PACT: Parameterized Clipping Activation for Quantized Neural Networks
This addresses the problem of computational efficiency for AI practitioners by enabling ultra low precision inference with super-linear performance improvements in hardware, though it is incremental as it builds on existing quantization methods.
The paper tackles the high computation cost of deep learning by proposing PACT, a novel quantization scheme for activations during training, enabling neural networks to work with 4-bit weights and activations without significant accuracy loss, achieving comparable accuracy to full precision networks across various models and datasets.
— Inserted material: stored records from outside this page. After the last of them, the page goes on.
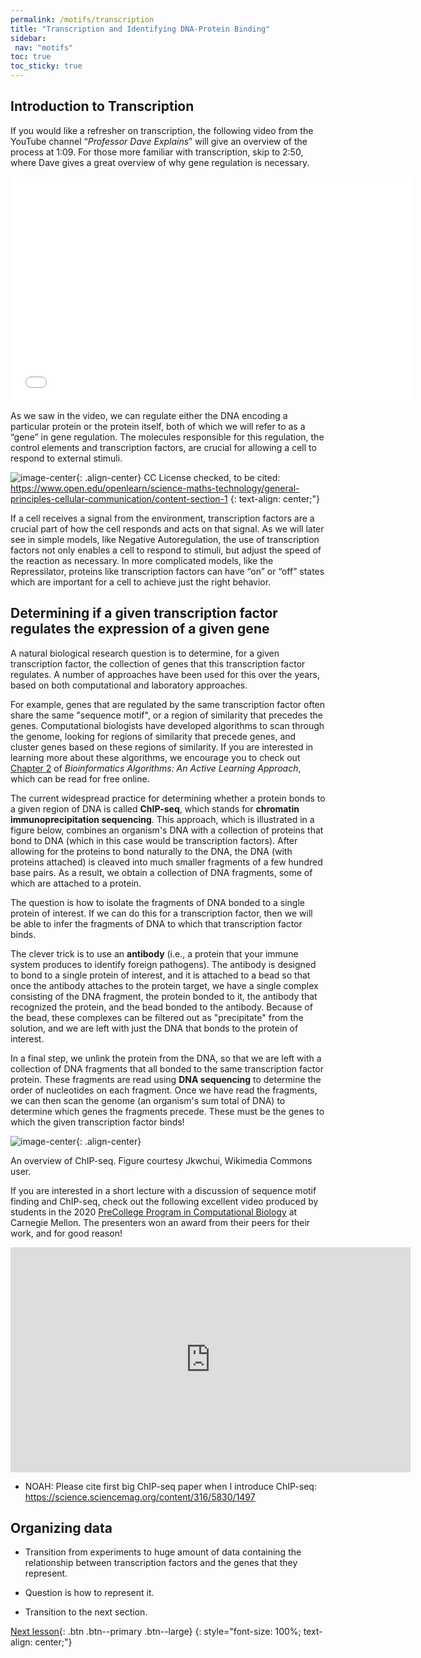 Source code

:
 ```yaml
---
permalink: /motifs/transcription
title: "Transcription and Identifying DNA-Protein Binding"
sidebar:
 nav: "motifs"
toc: true
toc_sticky: true
---
```


## Introduction to Transcription

If you would like a refresher on transcription, the following video from the YouTube channel “*Professor Dave Explains*” will give an overview of the process at 1:09. For those more familiar with transcription, skip to 2:50, where Dave gives a great overview of why gene regulation is necessary. 

<iframe width="640" height="360" src=“https://www.youtube-nocookie.com/embed/J9jhg90A7Lw?start=69” frameborder="0" allowfullscreen></iframe>

As we saw in the video, we can regulate either the DNA encoding a particular protein or the protein itself, both of which we will refer to as a “gene” in gene regulation. The molecules responsible for this regulation, the control elements and transcription factors, are crucial for allowing a cell to respond to external stimuli. 

![image-center](../assets/images/signal_pathway.jpg){: .align-center}
CC License checked, to be cited: https://www.open.edu/openlearn/science-maths-technology/general-principles-cellular-communication/content-section-1
{: text-align: center;"}

If a cell receives a signal from the environment, transcription factors are a crucial part of how the cell responds and acts on that signal. As we will later see in simple models, like Negative Autoregulation, the use of transcription factors not only enables a cell to respond to stimuli, but adjust the speed of the reaction as necessary. In more complicated models, like the Repressilator, proteins like transcription factors can have “on” or “off” states which are important for a cell to achieve just the right behavior. 


## Determining if a given transcription factor regulates the expression of a given gene

A natural biological research question is to determine, for a given transcription factor, the collection of genes that this transcription factor regulates. A number of approaches have been used for this over the years, based on both computational and laboratory approaches.

For example, genes that are regulated by the same transcription factor often share the same "sequence motif", or a region of similarity that precedes the genes. Computational biologists have developed algorithms to scan through the genome, looking for regions of similarity that precede genes, and cluster genes based on these regions of similarity. If you are interested in learning more about these algorithms, we encourage you to check out [Chapter 2](https://www.bioinformaticsalgorithms.org/bioinformatics-chapter-2) of *Bioinformatics Algorithms: An Active Learning Approach*, which can be read for free online.

The current widespread practice for determining whether a protein bonds to a given region of DNA is called **ChIP-seq**, which stands for **chromatin immunoprecipitation sequencing**. This approach, which is illustrated in a figure below, combines an organism's DNA with a collection of proteins that bond to DNA (which in this case would be transcription factors). After allowing for the proteins to bond naturally to the DNA, the DNA (with proteins attached) is cleaved into much smaller fragments of a few hundred base pairs. As a result, we obtain a collection of DNA fragments, some of which are attached to a protein.

The question is how to isolate the fragments of DNA bonded to a single protein of interest. If we can do this for a transcription factor, then we will be able to infer the fragments of DNA to which that transcription factor binds.

The clever trick is to use an **antibody** (i.e., a protein that your immune system produces to identify foreign pathogens). The antibody is designed to bond to a single protein of interest, and it is attached to a bead so that once the antibody attaches to the protein target, we have a single complex consisting of the DNA fragment, the protein bonded to it, the antibody that recognized the protein, and the bead bonded to the antibody. Because of the bead, these complexes can be filtered out as "precipitate" from the solution, and we are left with just the DNA that bonds to the protein of interest.

In a final step, we unlink the protein from the DNA, so that we are left with a collection of DNA fragments that all bonded to the same transcription factor protein. These fragments are read using **DNA sequencing** to determine the order of nucleotides on each fragment. Once we have read the fragments, we can then scan the genome (an organism's sum total of DNA) to determine which genes the fragments precede. These must be the genes to which the given transcription factor binds!

![image-center](../assets/images/ChIP-seq_workflow.png){: .align-center}
<figcaption>An overview of ChIP-seq. Figure courtesy Jkwchui, Wikimedia Commons user.</figcaption>

If you are interested in a short lecture with a discussion of sequence motif finding and ChIP-seq, check out the following excellent video produced by students in the 2020 [PreCollege Program in Computational Biology](http://www.cbd.cmu.edu/education/pre-college-program-in-computational-biology/) at Carnegie Mellon. The presenters won an award from their peers for their work, and for good reason!

<iframe width="640" height="360" src="https://www.youtube-nocookie.com/embed/voEDurUgz_4" frameborder="0" allowfullscreen></iframe>

* NOAH: Please cite first big ChIP-seq paper when I introduce ChIP-seq: https://science.sciencemag.org/content/316/5830/1497

## Organizing data

* Transition from experiments to huge amount of data containing the relationship between transcription factors and the genes that they represent.

* Question is how to represent it.

* Transition to the next section.

[Next lesson](networks){: .btn .btn--primary .btn--large}
{: style="font-size: 100%; text-align: center;"}
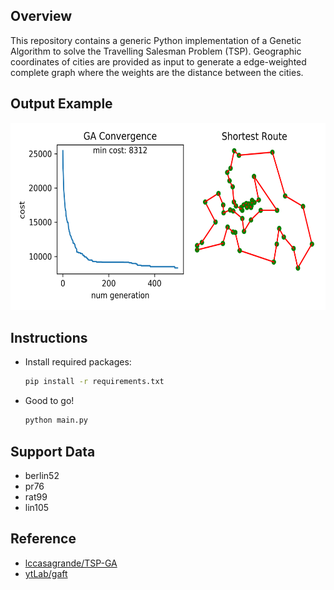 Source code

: ## Overview
This repository contains a generic Python implementation of a Genetic Algorithm to solve the Travelling Salesman Problem (TSP). Geographic coordinates of cities are provided as input to generate a edge-weighted complete graph where the weights are the distance between the cities.

## Output Example
<div  align="center">    
<img src="https://github.com/lizhaoliu-Lec/TSP-GA/blob/master/results/sample_result.png" width = "600" height = "300" alt="sample_result" />
</div>
    
## Instructions
- Install required packages:
	```bash
	pip install -r requirements.txt
	```
- Good to go!
    ```bash
    python main.py 
    ```
   
## Support Data
- berlin52
- pr76
- rat99
- lin105

## Reference   
- [lccasagrande/TSP-GA](https://github.com/lccasagrande/TSP-GA)
- [ytLab/gaft](https://github.com/PytLab/gaft)

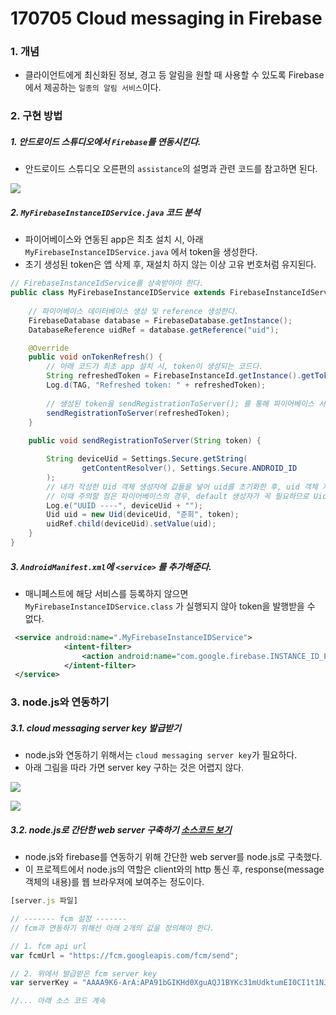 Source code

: # 170705 Cloud messaging in Firebase

### 1. 개념

- 클라이언트에게 최신화된 정보, 경고 등 알림을 원할 때 사용할 수 있도록 Firebase에서 제공하는 `일종의 알림 서비스`이다.



### 2. 구현 방법

##### 1. 안드로이드 스튜디오에서 `Firebase`를 연동시킨다.

- 안드로이드 스튜디오 오른편의 `assistance`의 설명과 관련 코드를 참고하면 된다.

![](https://ws2.sinaimg.cn/large/006tKfTcgy1fh9fpo9to4j31kw0zk1cn.jpg)



##### 2. `MyFirebaseInstanceIDService.java` 코드 분석

-  파이어베이스와 연동된 app은 최초 설치 시, 아래 `MyFirebaseInstanceIDService.java` 에서 token을 생성한다. 
-  초기 생성된 token은 앱 삭제 후, 재설치 하지 않는 이상 고유 번호처럼 유지된다. 

```java
// FirebaseInstanceIdService를 상속받아야 한다. 
public class MyFirebaseInstanceIDService extends FirebaseInstanceIdService {
	
  	// 파이어베이스 데이터베이스 생성 및 reference 생성한다. 
    FirebaseDatabase database = FirebaseDatabase.getInstance();
    DatabaseReference uidRef = database.getReference("uid");

    @Override
    public void onTokenRefresh() {
        // 아래 코드가 최초 app 설치 시, token이 생성되는 코드다.
        String refreshedToken = FirebaseInstanceId.getInstance().getToken();
        Log.d(TAG, "Refreshed token: " + refreshedToken);
      
        // 생성된 token을 sendRegistrationToServer(); 를 통해 파이어베이스 서버로 전송한다.
        sendRegistrationToServer(refreshedToken);
    }
  
    public void sendRegistrationToServer(String token) {

        String deviceUid = Settings.Secure.getString(
                getContentResolver(), Settings.Secure.ANDROID_ID
        );
      	// 내가 작성한 Uid 객체 생성자에 값들을 넣어 uid를 초기화한 후, uid 객체 자체를 파이어베이스 서버로 보낸다. 
      	// 이때 주의할 점은 파이어베이스의 경우, default 생성자가 꼭 필요하므로 Uid.class에 꼭 작성해준다.
        Log.e("UUID ----", deviceUid + "");
        Uid uid = new Uid(deviceUid, "준희", token);
        uidRef.child(deviceUid).setValue(uid);
    }
}
```



##### 3. `AndroidManifest.xml`에 `<service>` 를 추가해준다.

- 매니페스트에 해당 서비스를 등록하지 않으면 `MyFirebaseInstanceIDService.class` 가 실행되지 않아 token을 발행받을 수 없다.

```xml
 <service android:name=".MyFirebaseInstanceIDService">
            <intent-filter>
                <action android:name="com.google.firebase.INSTANCE_ID_EVENT" />
            </intent-filter>
 </service>
```



### 3. node.js와 연동하기

##### 3.1. cloud messaging server key 발급받기

- node.js와 연동하기 위해서는 `cloud messaging server key`가 필요하다.
- 아래 그림을 따라 가면 server key 구하는 것은 어렵지 않다.

![](https://ws2.sinaimg.cn/large/006tKfTcgy1fh9fqs9xdyj311y0lcwic.jpg)

![](https://ws2.sinaimg.cn/large/006tKfTcgy1fh9fr5ewwhj311y0lcwir.jpg)

##### 3.2. node.js로 간단한 web server 구축하기 [소스코드 보기](https://github.com/jhlee910609/FirebaseFcm/blob/master/nodejs/server.js)

- node.js와 firebase를 연동하기 위해 간단한 web server를 node.js로 구축했다.
- 이 프로젝트에서 node.js의 역할은 client와의 http 통신 후, response(message 객체의 내용)를 웹 브라우져에 보여주는 정도이다.

```javascript
[server.js 파일]

// ------- fcm 설정 -------
// fcm과 연동하기 위해선 아래 2개의 값을 정의해야 한다.

// 1. fcm api url
var fcmUrl = "https://fcm.googleapis.com/fcm/send"; 

// 2. 위에서 발급받은 fcm server key
var serverKey = "AAAA9K6-ArA:APA91bGIKHd0XguAQJ1BYKc31mUdktumEI0CI1t1NJhkBFxNO8Zp9ruHj7O5tLXqSVFWo7T5X9P848LrZdwlhwtwjBw0kiUxSAg69XBm8ym1O_kWkSc3ainkaTjtDpZaZyQSnmXJubST";

//... 아래 소스 코드 계속 

```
Deep learning algorithms achieve high classification accuracy at the expense of significant computation cost. To address this cost, a number of quantization schemes have been proposed - but most of these techniques focused on quantizing weights, which are relatively smaller in size compared to activations. This paper proposes a novel quantization scheme for activations during training - that enables neural networks to work well with ultra low precision weights and activations without any significant accuracy degradation. This technique, PArameterized Clipping acTivation (PACT), uses an activation clipping parameter $α$ that is optimized during training to find the right quantization scale. PACT allows quantizing activations to arbitrary bit precisions, while achieving much better accuracy relative to published state-of-the-art quantization schemes. We show, for the first time, that both weights and activations can be quantized to 4-bits of precision while still achieving accuracy comparable to full precision networks across a range of popular models and datasets. We also show that exploiting these reduced-precision computational units in hardware can enable a super-linear improvement in inferencing performance due to a significant reduction in the area of accelerator compute engines coupled with the ability to retain the quantized model and activation data in on-chip memories.